[Start of section]
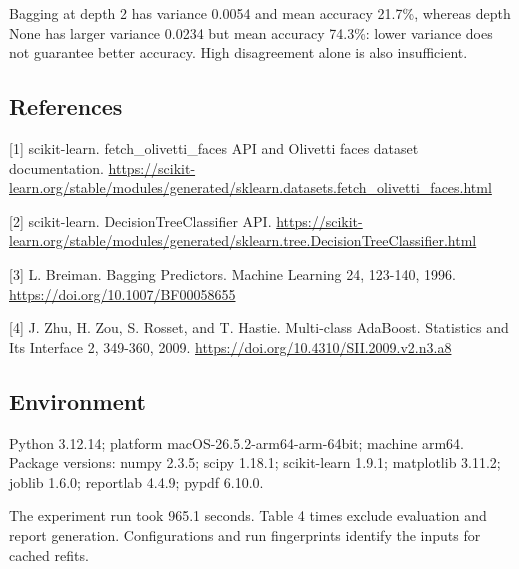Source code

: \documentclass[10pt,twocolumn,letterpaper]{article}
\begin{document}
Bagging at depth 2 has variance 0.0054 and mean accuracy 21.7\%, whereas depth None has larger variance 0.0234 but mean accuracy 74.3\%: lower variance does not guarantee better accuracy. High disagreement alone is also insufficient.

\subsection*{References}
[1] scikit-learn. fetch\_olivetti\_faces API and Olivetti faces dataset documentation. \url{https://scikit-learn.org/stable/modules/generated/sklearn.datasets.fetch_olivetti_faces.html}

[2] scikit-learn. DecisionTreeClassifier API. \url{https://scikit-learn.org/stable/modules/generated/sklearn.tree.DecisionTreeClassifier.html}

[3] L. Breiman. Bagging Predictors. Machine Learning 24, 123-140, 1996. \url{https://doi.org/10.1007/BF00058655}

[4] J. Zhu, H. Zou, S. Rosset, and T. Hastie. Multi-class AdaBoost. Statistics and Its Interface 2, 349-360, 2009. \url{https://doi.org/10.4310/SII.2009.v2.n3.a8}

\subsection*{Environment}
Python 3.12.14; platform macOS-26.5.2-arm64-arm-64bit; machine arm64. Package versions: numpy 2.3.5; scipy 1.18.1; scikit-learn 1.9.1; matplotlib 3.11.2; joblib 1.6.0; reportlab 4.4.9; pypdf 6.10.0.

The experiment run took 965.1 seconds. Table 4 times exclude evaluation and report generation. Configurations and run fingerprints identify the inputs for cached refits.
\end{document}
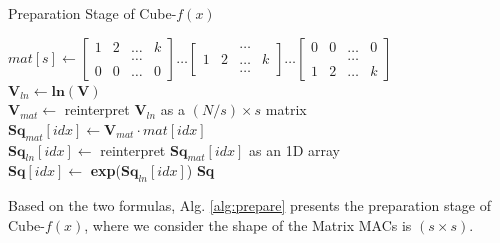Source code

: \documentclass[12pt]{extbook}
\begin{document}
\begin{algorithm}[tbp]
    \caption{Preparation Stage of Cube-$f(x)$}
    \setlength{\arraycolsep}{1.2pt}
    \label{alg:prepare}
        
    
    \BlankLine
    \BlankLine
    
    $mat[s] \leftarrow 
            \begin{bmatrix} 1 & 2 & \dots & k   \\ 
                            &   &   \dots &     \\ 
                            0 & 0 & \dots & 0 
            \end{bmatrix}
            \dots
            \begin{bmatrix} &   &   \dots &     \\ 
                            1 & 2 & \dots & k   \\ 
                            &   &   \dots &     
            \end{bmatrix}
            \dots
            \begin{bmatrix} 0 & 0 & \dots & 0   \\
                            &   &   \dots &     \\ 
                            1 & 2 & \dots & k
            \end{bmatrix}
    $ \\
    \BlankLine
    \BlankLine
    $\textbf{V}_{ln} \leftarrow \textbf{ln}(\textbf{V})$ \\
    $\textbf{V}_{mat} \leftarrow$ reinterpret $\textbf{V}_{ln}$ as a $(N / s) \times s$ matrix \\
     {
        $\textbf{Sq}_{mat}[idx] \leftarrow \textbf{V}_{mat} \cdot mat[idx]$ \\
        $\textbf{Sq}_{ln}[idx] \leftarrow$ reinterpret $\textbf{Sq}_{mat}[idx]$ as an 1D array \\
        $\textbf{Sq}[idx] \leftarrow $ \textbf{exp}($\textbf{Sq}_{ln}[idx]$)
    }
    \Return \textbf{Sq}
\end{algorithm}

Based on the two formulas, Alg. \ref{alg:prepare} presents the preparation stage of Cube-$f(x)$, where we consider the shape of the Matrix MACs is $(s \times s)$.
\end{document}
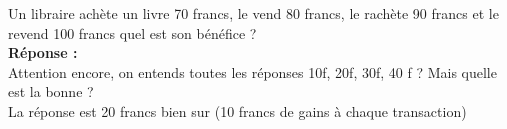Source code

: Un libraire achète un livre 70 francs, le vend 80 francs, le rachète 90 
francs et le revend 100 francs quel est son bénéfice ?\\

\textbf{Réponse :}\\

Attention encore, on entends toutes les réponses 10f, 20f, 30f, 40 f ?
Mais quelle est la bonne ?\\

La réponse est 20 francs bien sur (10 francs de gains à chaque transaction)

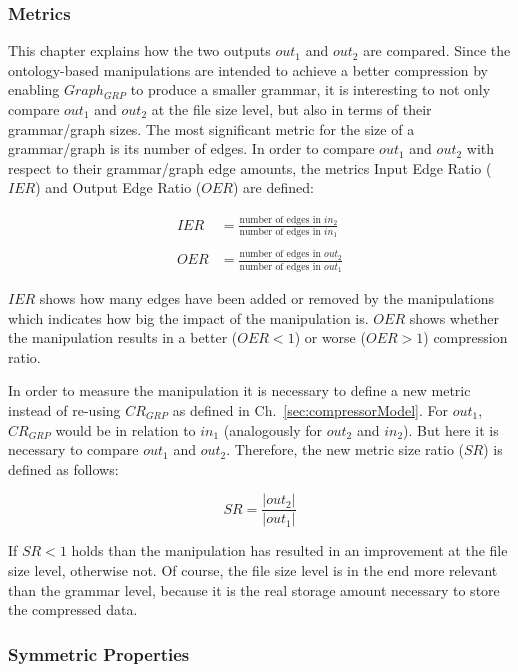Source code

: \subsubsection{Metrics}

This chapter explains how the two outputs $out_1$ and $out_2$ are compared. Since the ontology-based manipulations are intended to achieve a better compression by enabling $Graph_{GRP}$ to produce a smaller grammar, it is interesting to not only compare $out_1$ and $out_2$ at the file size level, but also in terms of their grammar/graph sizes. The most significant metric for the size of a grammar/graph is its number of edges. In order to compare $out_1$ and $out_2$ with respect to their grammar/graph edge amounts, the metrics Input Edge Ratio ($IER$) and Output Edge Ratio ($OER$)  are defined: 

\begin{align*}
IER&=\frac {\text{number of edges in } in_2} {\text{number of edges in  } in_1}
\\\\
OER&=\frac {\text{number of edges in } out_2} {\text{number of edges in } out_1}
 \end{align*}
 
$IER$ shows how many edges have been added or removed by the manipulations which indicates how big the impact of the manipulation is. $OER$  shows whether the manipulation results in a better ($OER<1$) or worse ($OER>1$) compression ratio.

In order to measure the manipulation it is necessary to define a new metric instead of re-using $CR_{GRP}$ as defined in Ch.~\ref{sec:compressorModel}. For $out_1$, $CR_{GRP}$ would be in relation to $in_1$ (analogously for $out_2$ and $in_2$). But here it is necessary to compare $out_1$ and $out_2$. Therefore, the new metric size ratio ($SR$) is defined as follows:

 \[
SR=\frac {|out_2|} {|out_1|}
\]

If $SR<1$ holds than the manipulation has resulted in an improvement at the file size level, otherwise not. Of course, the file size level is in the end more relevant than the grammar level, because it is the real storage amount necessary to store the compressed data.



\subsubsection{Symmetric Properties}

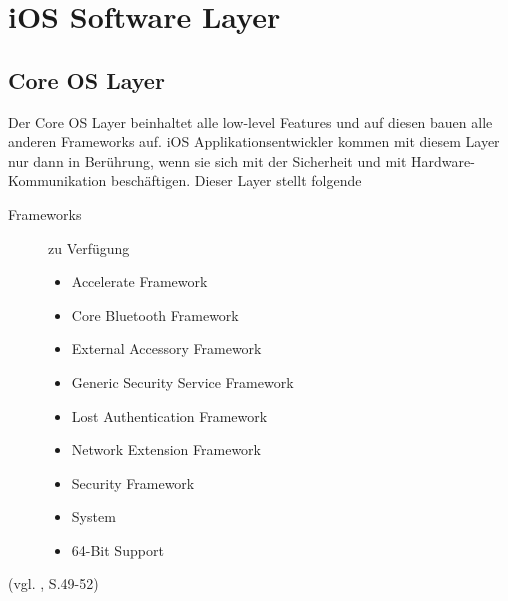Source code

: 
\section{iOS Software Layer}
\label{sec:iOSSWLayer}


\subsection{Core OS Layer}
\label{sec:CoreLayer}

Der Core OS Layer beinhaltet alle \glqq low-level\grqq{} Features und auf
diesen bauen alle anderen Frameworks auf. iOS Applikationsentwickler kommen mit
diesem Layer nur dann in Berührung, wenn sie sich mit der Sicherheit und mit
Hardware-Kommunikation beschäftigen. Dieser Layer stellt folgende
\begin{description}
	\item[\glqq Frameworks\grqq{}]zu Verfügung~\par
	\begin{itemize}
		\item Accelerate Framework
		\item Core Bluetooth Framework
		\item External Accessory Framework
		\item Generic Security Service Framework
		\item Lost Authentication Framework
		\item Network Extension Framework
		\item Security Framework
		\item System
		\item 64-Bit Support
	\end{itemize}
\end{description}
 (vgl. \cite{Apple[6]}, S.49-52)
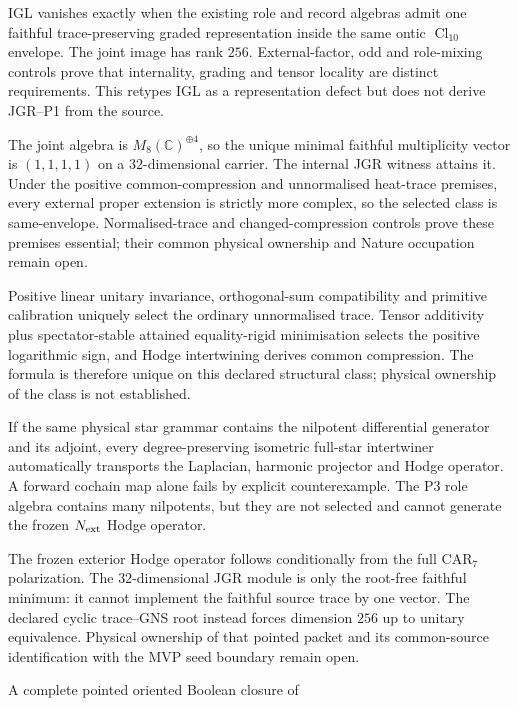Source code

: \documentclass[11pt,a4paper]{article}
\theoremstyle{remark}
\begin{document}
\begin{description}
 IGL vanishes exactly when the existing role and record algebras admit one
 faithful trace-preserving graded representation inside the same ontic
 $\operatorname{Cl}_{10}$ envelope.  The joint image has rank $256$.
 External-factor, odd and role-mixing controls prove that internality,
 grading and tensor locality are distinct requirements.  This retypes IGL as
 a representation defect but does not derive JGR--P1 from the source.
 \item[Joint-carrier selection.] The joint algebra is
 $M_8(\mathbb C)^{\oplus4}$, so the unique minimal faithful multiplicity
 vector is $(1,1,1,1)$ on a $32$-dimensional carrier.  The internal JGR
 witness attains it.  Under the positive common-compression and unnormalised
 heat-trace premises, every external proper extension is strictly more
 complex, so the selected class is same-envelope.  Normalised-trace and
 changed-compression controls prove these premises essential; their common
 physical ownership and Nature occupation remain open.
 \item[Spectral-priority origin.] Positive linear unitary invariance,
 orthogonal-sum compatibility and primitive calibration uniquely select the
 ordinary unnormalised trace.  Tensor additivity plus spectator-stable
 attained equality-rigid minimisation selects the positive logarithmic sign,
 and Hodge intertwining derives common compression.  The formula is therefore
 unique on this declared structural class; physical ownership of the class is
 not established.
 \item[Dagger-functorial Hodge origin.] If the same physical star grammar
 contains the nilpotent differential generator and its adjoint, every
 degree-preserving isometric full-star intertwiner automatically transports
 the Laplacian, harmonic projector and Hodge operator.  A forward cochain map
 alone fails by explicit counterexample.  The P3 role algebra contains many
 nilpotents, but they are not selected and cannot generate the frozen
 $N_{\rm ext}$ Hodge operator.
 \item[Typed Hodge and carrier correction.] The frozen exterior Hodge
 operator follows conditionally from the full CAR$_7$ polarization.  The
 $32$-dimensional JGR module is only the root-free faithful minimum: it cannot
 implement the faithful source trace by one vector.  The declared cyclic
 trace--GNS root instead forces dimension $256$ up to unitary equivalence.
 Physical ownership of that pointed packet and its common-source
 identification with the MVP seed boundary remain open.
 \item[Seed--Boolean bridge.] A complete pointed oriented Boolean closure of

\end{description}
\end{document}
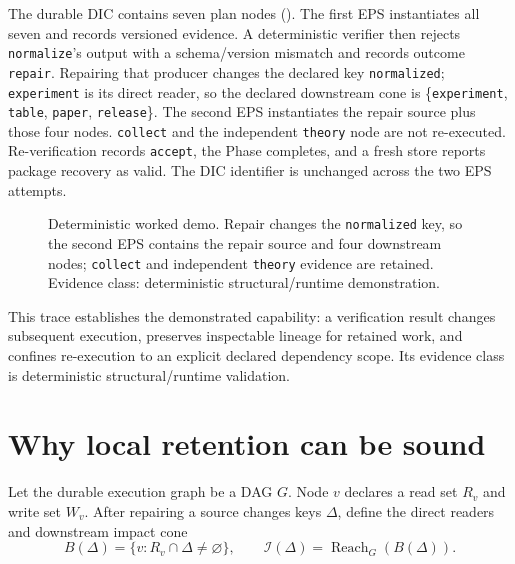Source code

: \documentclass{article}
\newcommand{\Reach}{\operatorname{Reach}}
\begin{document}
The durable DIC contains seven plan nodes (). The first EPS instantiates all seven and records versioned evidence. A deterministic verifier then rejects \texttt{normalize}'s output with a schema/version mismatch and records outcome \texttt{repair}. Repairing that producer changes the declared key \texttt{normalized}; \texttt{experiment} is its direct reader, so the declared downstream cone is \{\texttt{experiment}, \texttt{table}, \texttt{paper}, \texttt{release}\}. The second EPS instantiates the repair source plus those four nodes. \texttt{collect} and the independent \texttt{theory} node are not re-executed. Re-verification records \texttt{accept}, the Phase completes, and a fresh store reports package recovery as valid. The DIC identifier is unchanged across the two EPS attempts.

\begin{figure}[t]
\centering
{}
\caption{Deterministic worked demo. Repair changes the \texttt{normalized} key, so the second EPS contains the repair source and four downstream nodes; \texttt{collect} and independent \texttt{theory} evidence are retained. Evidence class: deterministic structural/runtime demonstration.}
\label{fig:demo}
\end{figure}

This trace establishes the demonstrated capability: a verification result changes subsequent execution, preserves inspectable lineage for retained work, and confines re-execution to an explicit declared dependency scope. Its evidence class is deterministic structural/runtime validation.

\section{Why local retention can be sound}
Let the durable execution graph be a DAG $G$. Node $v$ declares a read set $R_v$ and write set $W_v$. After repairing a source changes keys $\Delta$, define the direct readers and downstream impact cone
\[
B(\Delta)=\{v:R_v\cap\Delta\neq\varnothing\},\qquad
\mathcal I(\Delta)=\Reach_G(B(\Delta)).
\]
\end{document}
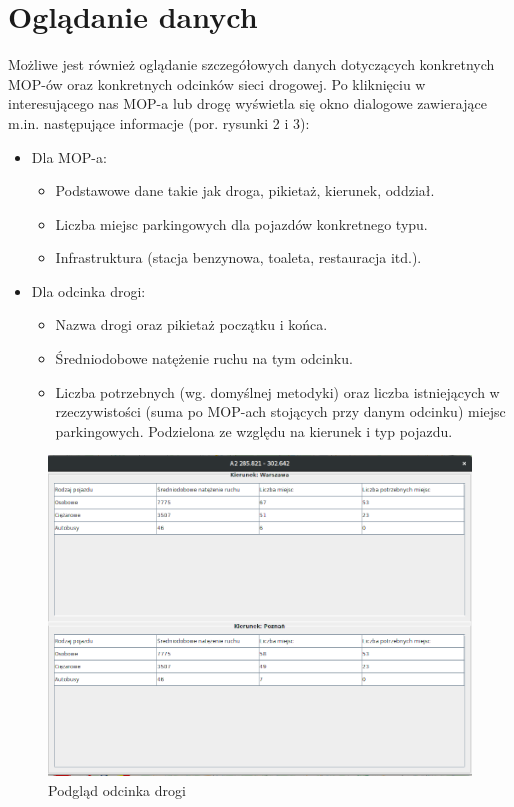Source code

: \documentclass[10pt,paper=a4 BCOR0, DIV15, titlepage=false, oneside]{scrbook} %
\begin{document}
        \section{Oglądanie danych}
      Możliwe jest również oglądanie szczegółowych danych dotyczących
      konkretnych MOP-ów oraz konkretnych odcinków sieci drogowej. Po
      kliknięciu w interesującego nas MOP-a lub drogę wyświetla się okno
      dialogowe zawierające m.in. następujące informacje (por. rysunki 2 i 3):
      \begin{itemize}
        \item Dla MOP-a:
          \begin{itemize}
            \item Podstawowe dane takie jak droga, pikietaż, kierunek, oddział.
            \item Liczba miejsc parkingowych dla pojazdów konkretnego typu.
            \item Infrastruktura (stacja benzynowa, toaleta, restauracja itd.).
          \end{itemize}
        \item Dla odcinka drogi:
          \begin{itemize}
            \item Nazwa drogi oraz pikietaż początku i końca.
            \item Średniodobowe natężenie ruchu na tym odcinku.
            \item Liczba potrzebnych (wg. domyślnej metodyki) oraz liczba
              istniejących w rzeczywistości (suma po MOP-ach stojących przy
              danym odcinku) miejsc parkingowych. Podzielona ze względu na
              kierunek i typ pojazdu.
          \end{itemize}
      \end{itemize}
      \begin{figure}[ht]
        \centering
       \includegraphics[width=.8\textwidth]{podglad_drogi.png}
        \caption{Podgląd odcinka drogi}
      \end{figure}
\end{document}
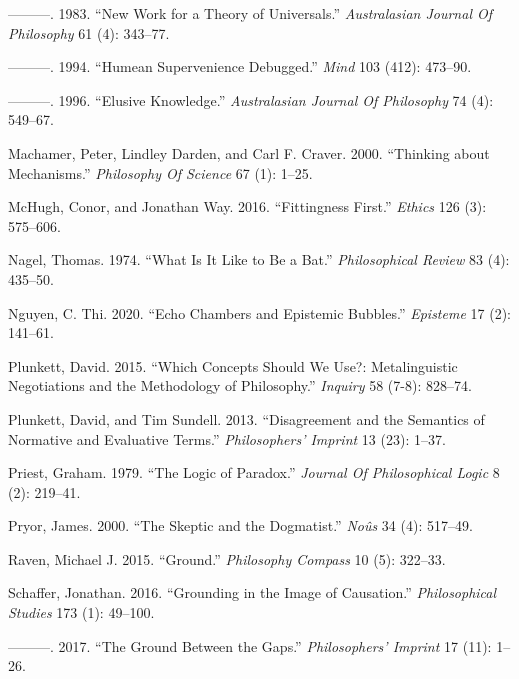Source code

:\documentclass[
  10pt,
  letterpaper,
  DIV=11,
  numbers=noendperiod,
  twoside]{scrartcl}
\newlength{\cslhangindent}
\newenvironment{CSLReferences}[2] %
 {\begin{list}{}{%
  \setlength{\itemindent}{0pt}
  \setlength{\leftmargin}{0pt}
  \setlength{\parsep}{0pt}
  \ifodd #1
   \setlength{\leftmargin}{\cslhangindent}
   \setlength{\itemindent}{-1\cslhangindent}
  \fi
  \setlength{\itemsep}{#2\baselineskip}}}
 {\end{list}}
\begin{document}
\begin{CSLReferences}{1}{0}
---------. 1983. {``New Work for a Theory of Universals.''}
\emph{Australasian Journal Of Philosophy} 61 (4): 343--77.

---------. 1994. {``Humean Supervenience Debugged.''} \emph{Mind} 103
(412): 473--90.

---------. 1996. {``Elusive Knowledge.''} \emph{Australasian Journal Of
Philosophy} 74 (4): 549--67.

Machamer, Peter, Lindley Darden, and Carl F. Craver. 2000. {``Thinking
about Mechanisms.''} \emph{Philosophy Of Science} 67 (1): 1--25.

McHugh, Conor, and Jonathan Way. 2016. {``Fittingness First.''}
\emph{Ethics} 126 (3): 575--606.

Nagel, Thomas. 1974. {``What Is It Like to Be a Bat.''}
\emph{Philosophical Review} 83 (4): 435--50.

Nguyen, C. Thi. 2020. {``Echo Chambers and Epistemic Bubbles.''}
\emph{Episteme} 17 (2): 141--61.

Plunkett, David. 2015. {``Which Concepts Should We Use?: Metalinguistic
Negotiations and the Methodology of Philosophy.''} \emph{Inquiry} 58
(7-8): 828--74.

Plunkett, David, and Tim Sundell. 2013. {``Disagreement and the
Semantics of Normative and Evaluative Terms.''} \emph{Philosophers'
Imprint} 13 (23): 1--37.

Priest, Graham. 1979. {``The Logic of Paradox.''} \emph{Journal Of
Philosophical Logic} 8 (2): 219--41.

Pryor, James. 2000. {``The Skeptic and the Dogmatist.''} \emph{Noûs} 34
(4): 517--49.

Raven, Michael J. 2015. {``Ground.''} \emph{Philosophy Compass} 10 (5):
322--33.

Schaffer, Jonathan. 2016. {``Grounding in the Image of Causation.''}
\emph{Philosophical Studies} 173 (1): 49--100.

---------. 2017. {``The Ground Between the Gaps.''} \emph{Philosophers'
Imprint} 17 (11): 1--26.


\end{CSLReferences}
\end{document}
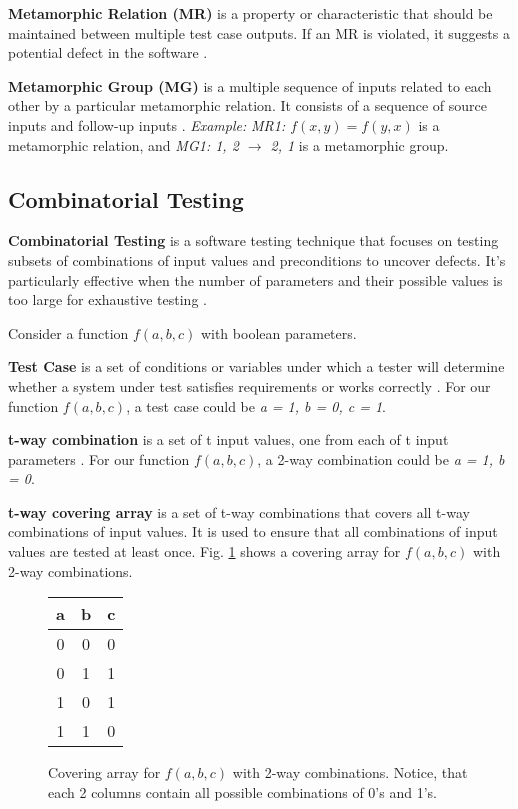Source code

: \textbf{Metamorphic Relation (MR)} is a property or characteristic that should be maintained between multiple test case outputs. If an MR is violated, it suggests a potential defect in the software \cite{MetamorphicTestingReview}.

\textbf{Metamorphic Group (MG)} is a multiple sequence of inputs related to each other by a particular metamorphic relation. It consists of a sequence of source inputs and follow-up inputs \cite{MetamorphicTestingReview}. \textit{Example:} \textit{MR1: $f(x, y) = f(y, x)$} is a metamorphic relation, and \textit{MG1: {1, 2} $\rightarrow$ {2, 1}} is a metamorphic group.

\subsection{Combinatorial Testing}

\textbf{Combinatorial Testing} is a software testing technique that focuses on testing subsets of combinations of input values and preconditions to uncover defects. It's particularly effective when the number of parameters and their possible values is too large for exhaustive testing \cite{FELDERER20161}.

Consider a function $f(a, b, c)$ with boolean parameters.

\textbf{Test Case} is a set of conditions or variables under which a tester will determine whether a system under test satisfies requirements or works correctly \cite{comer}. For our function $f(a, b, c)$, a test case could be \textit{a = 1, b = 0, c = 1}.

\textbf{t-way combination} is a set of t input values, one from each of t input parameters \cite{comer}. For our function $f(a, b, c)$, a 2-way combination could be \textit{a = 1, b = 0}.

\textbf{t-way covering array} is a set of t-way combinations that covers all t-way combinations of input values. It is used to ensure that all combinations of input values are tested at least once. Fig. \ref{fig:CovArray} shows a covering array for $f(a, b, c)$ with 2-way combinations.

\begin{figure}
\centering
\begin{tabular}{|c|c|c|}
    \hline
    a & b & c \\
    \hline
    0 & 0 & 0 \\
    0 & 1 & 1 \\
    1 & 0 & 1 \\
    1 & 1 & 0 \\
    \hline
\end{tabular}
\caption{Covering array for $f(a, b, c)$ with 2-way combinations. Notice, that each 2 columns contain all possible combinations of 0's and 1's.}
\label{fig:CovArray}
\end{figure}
[End of section]
Your instructions
The string to find is "operatorname"; copy every line of the listing that has it.

Task response
 $\operatorname{Cl}_{10}$ envelope.  The joint image has rank $256$.
\newcommand{\Reach}{\operatorname{Reach}}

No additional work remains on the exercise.